══ Given information

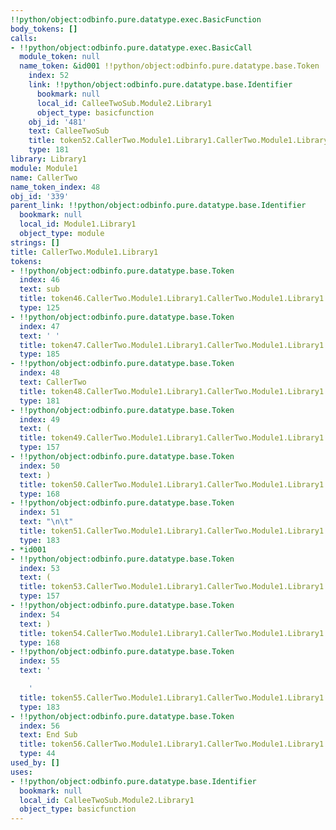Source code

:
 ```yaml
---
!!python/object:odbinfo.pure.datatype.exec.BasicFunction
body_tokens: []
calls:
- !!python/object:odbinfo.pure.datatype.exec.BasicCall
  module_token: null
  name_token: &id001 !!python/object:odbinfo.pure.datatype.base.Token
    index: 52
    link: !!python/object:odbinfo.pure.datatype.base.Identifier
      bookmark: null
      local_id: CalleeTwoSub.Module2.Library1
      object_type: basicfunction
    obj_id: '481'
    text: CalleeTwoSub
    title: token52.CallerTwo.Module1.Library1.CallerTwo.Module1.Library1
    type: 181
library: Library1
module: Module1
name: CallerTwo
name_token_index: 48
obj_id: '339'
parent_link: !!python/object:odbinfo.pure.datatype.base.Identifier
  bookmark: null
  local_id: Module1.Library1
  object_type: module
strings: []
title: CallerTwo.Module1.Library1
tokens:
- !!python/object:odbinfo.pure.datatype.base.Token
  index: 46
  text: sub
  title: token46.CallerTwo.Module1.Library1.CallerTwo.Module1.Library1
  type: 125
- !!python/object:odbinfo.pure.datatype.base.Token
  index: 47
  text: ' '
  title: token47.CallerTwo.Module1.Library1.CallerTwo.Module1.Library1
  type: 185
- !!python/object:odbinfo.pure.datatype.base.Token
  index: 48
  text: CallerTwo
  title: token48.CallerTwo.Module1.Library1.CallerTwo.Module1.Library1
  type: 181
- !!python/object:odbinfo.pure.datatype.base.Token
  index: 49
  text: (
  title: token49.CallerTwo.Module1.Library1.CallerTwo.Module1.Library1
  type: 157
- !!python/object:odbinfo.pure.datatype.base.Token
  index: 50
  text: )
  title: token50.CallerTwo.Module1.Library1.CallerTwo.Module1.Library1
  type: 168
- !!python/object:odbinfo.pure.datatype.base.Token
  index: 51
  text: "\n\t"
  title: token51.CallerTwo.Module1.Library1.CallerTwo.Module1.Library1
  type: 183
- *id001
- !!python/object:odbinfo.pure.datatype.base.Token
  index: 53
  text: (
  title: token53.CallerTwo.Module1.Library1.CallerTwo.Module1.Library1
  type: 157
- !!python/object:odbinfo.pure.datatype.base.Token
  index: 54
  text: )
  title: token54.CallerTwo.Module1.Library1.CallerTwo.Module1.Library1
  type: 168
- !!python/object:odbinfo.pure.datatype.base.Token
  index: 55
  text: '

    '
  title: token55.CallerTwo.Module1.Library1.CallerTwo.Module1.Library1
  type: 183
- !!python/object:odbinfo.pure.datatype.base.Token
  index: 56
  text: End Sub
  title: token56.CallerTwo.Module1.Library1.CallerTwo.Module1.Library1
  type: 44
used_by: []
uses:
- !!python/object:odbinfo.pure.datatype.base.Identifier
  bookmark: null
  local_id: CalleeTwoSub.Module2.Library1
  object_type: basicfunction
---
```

════
══ Given information

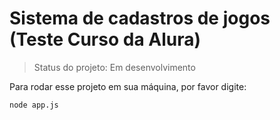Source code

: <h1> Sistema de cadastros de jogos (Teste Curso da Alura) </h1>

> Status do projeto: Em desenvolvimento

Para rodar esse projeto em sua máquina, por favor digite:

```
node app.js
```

════
══ Given information

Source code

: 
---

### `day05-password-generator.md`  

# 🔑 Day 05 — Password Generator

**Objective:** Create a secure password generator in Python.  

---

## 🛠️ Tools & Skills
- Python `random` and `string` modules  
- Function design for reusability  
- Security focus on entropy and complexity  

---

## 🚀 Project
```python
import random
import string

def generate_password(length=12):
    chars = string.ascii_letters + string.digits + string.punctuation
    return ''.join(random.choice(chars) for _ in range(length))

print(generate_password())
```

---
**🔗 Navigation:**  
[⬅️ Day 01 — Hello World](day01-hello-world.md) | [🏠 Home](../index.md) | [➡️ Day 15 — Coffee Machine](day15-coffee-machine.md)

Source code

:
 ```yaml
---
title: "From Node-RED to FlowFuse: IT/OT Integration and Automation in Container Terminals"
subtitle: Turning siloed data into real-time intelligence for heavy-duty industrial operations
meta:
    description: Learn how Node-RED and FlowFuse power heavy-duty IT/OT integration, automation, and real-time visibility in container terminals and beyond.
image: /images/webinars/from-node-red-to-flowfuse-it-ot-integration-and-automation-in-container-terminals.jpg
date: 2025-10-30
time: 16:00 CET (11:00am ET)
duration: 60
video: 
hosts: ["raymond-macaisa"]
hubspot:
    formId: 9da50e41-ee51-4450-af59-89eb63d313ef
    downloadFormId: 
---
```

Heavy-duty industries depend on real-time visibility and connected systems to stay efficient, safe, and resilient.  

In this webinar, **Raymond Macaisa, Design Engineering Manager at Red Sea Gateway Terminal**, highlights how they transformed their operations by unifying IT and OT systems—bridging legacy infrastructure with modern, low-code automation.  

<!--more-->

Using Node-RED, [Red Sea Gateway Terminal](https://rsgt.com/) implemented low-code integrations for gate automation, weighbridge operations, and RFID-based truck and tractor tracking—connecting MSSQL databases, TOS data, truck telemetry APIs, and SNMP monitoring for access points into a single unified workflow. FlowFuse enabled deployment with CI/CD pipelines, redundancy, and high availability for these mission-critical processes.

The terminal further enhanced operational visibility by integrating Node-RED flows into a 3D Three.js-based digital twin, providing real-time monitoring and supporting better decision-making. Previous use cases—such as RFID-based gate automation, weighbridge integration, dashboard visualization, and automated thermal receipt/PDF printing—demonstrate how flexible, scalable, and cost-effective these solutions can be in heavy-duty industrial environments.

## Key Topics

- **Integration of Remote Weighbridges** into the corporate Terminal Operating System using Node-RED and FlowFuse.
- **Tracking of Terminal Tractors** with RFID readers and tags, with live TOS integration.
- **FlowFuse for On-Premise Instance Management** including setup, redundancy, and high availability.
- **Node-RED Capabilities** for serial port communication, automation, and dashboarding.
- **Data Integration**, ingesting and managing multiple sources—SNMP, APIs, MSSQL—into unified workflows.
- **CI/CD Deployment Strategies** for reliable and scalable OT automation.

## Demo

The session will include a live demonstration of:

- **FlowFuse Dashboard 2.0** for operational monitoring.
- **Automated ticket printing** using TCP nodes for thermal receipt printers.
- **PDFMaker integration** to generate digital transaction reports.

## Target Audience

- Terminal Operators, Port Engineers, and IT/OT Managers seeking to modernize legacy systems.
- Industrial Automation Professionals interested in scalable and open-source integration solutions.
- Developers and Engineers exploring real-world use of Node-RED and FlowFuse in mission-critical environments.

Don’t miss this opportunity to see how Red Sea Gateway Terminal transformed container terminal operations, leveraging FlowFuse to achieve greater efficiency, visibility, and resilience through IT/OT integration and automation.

════

• [Exercise]
Your reply must be a single number: the count of lines in the listing that hold "environments".

• [Solution to the problem]
2